Because he refused to follow the instructions of the Associated Charities and use fraudulent means to get a house for his wife and children to move into, an unemployed worker, Martin Blank, was evicted from the flat he occupied with his wife and three children at 180 Rose street.
Twelve members of the Unemployed Council and the Workers Ex-Servicemen’s League were manhandled and arrested by a riot squad of scores of police, and thrown in jail as a result of an attempt to prevent the eviction.
The resistance offered by comrade Blank was in protest of the “move on and swindle the landlord” system of the Associated Charities, and was intended to expose this particular phase of San Francisco’s flourishing charity racketeering business.
Those arrested are now out on $25 bail each, furnished through the I.L.D.
His story follows below:
“Early in September I went to the Associated Charities and told them that my landlord, Matthew Kusick, was threatening to evict me unless I paid my rent. I asked if there wasn’t some way I could work and pay for it, like many others were doing, but was told to ‘hold my horses,’ the landlord would have to spend nearly a hundred dollars to evict me, and when he did they would give me a deposit on another place.
“Eventually the first of the series of eviction notices came, and the Associated Charities gave me a $5 deposit as rent on another place. My wife and I started out to find a place. We were limited to $18. But wherever we went we were turned down by landlords and real estate men because they said they had been skinned too often by charity racketeers to take any chances.

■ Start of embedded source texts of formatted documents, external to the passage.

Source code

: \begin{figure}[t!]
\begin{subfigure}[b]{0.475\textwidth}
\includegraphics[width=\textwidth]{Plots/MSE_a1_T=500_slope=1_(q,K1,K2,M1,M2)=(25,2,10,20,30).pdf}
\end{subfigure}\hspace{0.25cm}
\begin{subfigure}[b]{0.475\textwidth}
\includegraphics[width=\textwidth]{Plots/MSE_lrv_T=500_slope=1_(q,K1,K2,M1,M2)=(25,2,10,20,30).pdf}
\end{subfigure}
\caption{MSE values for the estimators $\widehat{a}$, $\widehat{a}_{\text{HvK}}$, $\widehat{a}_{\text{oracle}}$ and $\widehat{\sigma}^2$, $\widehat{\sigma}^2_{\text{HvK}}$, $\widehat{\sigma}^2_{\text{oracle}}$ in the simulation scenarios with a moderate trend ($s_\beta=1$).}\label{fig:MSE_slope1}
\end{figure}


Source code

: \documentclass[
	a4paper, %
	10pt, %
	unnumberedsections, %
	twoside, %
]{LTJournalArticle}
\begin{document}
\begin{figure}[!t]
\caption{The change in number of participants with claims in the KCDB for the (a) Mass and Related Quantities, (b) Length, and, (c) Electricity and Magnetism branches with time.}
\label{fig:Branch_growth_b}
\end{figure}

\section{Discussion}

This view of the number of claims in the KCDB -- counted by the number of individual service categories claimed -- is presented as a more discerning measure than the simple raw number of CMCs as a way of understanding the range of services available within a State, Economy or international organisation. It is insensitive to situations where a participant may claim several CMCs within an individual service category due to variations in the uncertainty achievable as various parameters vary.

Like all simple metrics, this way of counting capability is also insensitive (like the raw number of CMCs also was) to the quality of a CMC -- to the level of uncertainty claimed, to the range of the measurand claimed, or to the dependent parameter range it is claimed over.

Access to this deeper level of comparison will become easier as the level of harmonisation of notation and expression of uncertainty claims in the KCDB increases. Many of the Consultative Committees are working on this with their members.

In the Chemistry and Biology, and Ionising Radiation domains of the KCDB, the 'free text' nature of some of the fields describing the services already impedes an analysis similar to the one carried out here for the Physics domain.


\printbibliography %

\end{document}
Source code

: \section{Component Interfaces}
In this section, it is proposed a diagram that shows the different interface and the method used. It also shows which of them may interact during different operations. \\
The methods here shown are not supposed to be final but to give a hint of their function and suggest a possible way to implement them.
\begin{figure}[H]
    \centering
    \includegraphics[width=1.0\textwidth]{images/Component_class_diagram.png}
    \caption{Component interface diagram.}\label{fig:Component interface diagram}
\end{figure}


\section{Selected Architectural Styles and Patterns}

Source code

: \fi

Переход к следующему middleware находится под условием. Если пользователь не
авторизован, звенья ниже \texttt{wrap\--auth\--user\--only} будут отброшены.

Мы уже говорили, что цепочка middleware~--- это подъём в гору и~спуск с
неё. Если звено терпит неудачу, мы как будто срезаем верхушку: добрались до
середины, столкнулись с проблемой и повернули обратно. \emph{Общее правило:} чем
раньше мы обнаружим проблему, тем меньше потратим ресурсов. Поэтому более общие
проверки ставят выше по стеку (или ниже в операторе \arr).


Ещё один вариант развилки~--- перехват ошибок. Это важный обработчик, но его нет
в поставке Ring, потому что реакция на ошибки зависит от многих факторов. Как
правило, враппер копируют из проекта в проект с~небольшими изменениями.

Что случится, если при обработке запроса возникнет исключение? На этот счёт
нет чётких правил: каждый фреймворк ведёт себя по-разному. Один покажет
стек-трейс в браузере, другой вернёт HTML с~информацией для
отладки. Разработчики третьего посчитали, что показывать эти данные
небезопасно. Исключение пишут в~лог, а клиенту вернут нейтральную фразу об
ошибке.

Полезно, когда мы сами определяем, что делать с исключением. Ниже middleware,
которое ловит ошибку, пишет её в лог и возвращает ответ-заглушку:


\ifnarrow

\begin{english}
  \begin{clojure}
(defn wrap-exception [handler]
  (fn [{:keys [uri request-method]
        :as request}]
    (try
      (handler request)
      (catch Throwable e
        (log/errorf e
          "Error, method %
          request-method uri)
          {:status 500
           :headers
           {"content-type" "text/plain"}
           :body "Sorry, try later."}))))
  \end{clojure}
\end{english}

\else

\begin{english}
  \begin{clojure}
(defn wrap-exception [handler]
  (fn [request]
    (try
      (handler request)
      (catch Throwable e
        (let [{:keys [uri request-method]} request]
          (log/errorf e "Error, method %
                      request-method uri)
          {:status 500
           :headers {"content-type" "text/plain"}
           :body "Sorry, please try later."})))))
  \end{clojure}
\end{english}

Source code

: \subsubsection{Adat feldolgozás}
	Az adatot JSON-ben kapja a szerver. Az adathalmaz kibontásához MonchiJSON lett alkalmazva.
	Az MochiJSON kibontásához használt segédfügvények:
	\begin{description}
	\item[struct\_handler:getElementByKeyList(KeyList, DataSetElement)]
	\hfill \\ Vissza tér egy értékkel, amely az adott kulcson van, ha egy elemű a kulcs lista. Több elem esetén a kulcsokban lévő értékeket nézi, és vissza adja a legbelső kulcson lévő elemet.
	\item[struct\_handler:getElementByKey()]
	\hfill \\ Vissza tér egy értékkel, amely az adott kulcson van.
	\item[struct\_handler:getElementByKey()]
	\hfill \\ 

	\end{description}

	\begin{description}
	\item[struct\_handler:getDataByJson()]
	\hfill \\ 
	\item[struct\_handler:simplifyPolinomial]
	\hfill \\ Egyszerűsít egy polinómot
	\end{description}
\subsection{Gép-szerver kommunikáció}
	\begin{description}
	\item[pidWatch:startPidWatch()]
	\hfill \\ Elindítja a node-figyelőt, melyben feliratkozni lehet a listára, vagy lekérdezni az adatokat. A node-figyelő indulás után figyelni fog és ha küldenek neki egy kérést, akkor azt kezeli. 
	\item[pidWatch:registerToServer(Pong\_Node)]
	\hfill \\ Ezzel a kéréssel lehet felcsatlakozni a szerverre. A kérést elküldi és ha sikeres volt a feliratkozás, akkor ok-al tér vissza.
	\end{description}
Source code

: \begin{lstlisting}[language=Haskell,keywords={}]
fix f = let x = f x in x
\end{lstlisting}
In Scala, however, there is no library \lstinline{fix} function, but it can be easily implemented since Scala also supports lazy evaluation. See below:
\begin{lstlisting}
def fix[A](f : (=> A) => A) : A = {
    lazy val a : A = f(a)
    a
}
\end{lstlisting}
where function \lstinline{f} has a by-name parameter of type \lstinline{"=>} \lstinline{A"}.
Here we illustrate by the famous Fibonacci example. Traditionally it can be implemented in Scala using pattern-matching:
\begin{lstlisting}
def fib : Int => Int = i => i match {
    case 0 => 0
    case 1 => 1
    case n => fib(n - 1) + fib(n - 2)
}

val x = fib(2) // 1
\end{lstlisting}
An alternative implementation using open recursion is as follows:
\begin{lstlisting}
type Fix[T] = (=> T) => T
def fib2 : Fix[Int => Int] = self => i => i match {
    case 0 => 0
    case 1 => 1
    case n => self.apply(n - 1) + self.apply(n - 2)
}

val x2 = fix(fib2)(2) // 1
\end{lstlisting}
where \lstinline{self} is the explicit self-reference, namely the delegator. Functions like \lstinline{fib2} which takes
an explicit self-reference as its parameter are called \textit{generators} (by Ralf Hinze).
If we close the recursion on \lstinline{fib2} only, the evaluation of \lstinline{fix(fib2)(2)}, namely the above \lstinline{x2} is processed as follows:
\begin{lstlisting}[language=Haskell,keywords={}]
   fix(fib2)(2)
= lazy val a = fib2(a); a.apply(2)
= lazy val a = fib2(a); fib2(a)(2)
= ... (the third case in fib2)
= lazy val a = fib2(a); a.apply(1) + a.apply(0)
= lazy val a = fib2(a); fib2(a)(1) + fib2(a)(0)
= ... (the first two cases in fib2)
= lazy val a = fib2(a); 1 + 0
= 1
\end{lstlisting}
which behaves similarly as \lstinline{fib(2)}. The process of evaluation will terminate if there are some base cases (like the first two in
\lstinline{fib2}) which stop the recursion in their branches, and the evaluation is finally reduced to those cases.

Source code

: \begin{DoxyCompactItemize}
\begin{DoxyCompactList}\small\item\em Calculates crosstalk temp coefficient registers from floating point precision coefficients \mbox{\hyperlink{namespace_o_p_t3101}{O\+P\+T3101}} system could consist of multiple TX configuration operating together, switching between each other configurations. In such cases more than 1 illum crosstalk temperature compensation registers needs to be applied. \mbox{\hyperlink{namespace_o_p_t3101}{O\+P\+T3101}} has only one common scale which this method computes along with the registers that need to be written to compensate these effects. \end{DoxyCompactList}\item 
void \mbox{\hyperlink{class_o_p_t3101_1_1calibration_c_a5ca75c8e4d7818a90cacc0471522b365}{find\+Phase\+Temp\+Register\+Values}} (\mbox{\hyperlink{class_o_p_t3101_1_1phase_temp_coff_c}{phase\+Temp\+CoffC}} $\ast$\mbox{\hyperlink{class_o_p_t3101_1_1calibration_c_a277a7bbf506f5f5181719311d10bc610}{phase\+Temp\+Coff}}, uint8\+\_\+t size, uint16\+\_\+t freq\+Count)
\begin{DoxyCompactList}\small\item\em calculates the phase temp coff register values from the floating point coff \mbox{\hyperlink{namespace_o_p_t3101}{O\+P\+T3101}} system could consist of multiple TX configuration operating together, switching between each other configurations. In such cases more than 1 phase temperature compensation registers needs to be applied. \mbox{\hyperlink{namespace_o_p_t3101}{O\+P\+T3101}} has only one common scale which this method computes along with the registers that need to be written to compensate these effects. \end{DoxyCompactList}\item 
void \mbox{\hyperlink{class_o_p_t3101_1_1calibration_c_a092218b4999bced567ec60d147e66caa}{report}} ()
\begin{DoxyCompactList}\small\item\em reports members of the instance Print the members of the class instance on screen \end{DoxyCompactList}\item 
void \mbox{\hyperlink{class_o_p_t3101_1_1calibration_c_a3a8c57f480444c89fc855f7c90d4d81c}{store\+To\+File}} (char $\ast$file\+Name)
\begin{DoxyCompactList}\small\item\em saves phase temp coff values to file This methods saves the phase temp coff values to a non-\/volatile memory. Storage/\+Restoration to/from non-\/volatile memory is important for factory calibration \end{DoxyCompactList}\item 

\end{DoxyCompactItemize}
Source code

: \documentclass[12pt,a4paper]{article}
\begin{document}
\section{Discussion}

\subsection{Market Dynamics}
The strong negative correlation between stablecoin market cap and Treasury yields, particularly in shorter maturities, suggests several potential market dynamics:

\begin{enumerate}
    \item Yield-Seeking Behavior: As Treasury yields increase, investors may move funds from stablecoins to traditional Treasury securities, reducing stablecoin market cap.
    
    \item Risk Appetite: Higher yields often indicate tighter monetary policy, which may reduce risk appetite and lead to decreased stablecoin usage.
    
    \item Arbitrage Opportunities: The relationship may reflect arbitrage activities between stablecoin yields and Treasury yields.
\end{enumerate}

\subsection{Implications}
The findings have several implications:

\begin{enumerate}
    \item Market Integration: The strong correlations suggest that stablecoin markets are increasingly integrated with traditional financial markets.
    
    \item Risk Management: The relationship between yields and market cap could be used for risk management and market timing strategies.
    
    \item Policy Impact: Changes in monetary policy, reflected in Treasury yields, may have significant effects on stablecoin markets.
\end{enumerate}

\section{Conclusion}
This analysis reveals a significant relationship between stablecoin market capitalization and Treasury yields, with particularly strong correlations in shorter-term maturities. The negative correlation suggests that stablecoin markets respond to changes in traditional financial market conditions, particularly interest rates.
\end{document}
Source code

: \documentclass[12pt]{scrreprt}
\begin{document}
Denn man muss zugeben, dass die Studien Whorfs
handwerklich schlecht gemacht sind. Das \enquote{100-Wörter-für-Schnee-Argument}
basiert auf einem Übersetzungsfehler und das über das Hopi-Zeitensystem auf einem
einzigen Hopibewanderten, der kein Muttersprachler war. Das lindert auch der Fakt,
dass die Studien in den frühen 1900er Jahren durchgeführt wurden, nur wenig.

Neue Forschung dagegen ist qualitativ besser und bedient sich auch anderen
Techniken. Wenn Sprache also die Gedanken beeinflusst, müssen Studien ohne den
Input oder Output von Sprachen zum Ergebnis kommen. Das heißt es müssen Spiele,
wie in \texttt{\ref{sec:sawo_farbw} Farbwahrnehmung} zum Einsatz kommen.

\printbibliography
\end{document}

“September 24 I wrote Mayor Rossi, Archbishop Hanna, chairman of the Community Chest, and many others, including leaders in political, social and working class life of the city, asking whether I should passively allow my wife and children to degenerate into a gang of crooks, cheats, liars and swindlers in order to get a roof over our heads, or I should try to follow the dictates of my conscience and resist eviction as a protest against this damnable system.
“The only replies I got were from militant working class organizations including the W.E.S.L. and U.C. So, when the sheriff came, word was sent to these organizations and many answered. Shortly after Deputy Sheriff Spring and a moving van arrived, about 500 neighbors were attracted. The eviction was halted until riot squads with machine guns and tear gas bombs arrived and began to terrorize the workers there, and the arrests resulted.”
The twelve workers arrested in the Martin Blank eviction case were arraigned Saturday morning and property bail of $500 each was fixed by the red-baiting Judge Fritz, when all demanded a jury trial. The bond and warrant clerk’s office refused to consider bail after noon, and all except Jack Robinson were jailed over the weekend. The trial was set for November 2.
The defense announces that Rossi, Wallenberg, Archbishop Hanna, Katherine Felton and other heads of the Community Chest and Associated Charities, would be subpoenaed with a view of exposing the reason why unemployed families cannot have their rent paid out of the $10,500,000 coming from bond issues and forced donations designated for unemployment relief.
Western Worker was the publication of the Communist Party in the western United States, focused on the Pacific Coast, from 1933 until 1937. Originally published twice monthly in San Francisco, it grew to a weekly, then a twice-weekly and then merged with the Party’s Daily Worker on the West Coast to form the People’s Daily World which published until 1957. Its issues contain a wealth of information on Communist activity and cultural events in the west of those years.